— Records for this task —
((

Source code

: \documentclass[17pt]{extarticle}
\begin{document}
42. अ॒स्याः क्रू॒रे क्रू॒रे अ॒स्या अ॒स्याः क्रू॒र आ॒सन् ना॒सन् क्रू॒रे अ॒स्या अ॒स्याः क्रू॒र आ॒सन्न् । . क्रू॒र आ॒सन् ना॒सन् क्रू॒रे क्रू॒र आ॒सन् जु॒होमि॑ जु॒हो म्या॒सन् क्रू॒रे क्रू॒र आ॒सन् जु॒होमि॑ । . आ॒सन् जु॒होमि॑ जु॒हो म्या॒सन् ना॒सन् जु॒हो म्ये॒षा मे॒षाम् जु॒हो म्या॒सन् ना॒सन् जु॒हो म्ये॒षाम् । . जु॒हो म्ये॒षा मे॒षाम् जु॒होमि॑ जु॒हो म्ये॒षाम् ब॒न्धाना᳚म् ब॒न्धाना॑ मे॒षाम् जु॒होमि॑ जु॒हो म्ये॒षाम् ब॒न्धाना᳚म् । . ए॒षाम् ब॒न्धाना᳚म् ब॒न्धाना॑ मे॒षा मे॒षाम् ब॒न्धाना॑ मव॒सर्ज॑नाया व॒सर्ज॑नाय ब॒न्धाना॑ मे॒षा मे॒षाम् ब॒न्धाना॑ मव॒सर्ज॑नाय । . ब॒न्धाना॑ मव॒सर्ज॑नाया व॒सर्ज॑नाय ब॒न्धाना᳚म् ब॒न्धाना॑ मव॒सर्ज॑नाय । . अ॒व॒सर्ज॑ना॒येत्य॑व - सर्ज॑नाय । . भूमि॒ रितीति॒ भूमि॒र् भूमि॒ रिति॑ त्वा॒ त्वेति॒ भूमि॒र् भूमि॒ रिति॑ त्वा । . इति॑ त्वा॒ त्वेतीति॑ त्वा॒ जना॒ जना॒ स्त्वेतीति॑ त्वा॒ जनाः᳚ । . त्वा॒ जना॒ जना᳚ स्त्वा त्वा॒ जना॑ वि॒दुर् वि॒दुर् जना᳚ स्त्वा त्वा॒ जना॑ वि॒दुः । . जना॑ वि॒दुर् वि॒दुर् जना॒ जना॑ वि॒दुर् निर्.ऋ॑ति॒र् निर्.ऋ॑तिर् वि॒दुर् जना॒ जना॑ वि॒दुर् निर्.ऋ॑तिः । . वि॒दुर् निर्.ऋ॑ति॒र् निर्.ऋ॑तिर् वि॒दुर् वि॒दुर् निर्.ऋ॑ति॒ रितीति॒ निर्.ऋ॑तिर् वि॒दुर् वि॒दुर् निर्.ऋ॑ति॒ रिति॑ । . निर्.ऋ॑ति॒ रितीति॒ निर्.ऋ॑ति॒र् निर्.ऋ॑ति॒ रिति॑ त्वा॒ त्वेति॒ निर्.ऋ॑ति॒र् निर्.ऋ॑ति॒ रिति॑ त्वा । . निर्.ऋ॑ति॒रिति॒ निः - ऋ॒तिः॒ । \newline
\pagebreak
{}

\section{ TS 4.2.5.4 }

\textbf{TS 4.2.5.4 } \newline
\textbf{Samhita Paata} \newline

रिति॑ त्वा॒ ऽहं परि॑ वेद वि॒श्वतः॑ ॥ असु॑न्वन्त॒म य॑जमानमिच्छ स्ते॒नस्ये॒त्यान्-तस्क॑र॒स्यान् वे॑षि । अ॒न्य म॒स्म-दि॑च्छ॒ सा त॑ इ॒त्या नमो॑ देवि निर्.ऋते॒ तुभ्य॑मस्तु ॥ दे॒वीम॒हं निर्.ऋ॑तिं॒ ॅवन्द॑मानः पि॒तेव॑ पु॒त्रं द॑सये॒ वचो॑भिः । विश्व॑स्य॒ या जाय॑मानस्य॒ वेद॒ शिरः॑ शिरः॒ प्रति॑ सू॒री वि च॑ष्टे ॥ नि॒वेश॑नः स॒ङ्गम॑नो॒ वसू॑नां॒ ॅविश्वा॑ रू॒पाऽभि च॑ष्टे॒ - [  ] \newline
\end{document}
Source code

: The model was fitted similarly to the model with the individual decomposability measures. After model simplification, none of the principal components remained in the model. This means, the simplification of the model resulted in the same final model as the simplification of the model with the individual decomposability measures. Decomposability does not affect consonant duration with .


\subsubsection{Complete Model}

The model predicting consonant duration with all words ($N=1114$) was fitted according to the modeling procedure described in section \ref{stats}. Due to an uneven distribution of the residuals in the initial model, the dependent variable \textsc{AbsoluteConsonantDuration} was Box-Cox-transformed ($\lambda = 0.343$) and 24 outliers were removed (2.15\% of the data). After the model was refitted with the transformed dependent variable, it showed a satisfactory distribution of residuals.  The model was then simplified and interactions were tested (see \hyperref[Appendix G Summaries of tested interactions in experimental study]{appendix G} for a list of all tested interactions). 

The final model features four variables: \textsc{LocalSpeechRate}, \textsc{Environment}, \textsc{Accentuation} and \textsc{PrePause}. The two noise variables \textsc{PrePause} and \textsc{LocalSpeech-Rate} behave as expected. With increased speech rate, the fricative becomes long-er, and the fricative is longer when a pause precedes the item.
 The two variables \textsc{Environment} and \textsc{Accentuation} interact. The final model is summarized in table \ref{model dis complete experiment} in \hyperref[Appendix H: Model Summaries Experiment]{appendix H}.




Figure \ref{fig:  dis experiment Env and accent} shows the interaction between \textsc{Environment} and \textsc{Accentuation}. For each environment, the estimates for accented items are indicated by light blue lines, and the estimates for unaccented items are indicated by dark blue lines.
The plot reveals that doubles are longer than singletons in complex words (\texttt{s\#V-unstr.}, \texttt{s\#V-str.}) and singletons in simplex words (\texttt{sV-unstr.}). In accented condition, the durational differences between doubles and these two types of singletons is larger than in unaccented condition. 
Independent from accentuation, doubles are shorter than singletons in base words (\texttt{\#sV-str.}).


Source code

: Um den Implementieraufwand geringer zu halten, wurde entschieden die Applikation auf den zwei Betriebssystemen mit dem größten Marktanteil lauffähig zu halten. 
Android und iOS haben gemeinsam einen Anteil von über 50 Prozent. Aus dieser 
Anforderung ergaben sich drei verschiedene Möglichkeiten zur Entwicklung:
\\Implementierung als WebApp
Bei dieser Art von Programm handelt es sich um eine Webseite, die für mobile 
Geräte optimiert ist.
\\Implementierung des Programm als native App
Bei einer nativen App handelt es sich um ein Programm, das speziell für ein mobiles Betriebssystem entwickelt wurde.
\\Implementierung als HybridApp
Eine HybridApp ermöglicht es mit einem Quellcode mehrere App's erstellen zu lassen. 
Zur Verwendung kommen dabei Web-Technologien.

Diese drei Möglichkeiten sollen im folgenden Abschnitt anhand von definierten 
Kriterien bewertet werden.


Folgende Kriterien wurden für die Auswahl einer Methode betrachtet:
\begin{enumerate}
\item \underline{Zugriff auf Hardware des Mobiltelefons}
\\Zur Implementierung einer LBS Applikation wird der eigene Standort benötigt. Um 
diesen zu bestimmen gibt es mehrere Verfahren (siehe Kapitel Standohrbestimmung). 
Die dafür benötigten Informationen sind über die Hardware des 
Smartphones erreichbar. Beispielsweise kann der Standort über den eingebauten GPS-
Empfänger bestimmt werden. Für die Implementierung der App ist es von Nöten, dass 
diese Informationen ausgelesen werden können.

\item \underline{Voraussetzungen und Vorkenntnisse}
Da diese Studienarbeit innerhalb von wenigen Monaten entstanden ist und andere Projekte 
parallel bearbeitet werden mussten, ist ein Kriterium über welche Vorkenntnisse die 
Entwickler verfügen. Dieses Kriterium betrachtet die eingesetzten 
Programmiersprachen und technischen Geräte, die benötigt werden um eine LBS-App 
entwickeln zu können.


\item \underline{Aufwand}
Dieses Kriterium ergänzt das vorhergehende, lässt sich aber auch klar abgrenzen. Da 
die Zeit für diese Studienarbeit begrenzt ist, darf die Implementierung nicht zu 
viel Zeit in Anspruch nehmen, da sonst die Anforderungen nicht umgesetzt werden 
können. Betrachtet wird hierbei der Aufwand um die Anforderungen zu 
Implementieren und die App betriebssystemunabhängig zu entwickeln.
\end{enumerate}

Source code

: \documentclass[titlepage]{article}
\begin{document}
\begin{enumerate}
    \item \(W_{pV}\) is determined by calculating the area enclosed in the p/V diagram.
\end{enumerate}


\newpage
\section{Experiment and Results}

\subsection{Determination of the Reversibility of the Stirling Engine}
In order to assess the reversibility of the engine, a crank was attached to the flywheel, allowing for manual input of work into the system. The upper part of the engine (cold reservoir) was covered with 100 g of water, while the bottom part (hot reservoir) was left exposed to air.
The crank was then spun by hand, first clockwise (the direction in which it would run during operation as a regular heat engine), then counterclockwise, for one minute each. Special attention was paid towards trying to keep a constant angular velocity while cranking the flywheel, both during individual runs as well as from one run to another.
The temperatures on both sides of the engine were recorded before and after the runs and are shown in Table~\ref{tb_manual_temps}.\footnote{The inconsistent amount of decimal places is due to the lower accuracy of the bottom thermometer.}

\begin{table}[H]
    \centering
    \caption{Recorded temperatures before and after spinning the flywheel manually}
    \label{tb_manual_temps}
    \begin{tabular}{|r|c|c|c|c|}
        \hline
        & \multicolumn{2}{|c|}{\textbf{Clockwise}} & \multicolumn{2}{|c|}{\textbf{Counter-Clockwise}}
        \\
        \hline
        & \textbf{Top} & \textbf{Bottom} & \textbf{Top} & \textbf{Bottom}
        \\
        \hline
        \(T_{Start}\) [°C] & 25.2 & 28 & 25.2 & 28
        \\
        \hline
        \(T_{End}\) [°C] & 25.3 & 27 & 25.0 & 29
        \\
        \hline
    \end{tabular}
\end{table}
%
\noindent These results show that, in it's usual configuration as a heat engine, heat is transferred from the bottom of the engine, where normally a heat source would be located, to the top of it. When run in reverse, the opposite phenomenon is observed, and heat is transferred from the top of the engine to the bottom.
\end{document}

))

Each line in the entries above that includes the string "from" adds to the count; state that count only.

3